Он увидел меня, подошел так просто и сказал:
— Какие мы, Томочка, стали
Сейчас это смешно мне, после студенчества, светской моей жизни да романов бурных, а тогда казалось верхом красноречия. Он сочинял стихи, Николай, и пел печальные песни. И в них была блатная жалостливость, которая казалась глубокой печалью, и в них героями были какие-то Сережи, честные, несправедливо наказанные, влюбчивые и тоскующие по своим любимым, а мне казалось тогда, что он поет про себя: «Течет речечка по песочечку, бережочек точит, а молодая девчоночка в речке ножки мочит». Про себя и про меня. Наверное, так оно и было. Он никогда не был груб со мной, нет, он был терпелив и покорен, но иногда давал понять друзьям своим и мне, что лапу он положил серьезно и крепко. И я это поняла сразу.
И мне было хорошо, оттого что у меня есть хозяин и слуга одновременно, и думала я, что буду с ним жить, сколько он захочет, и пойду за ним на край света, и стала его женщиной сразу, как только он этого захотел, и не жалею, потому что не он — был бы другой, хуже, должно быть.
Целый год мы ходили как чумные, не стесняясь ни родителей, ни соседей — никого. Девчонки в классе расспрашивали — ну как? — им хотелось знать подробности, больше всего в части физиологии. Я никогда им ничего не рассказывала, и они отстали. Пристали педсовет и дирекция. И снова пугали маму моим невероятно развратным будущим и печальным концом где-нибудь в больнице в инфекционном отделении или в травматологии, где я буду лежать с проломленным Николаем Святенко черепом, потому что они знали про Николая, все про него всё знали, кроме меня. И никто ничего не знал, кроме меня. То, что знали они, — я не хотела видеть, а то, что знала я, — они видеть не могли.

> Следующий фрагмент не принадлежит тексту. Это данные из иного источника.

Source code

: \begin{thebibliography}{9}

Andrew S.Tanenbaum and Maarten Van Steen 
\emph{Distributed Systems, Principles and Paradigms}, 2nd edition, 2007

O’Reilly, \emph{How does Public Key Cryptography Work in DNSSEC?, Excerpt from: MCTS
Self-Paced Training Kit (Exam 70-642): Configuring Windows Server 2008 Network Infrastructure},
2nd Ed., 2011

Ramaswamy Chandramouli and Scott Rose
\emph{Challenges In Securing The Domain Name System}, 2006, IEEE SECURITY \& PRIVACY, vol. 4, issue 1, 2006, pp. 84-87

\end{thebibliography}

А потом его арестовали за какую-то драку, судили и дали четыре года, а я уже умела курить и пить. Он меня научил. Но я не жалею. Не он, так другой бы научил — только хуже. А Николай никогда меня в темные свои дела не посвящал. А явные я знала. Он любил меня, жил недалеко и даже работал где-то в кинотеатре — рисовал рекламу, по клеточкам. Фотографию расчертят на клеточки, а потом каждый квадрат перерисовывают в увеличенном варианте, чтобы похоже было. Теперь это смешно, а тогда я думала — Художник! А его взяли да арестовали, Николая Святенко, первого моего мужчину, а может, и первую любовь. Потому что все остальные — были уже остальные, даже сильнее, но не первые.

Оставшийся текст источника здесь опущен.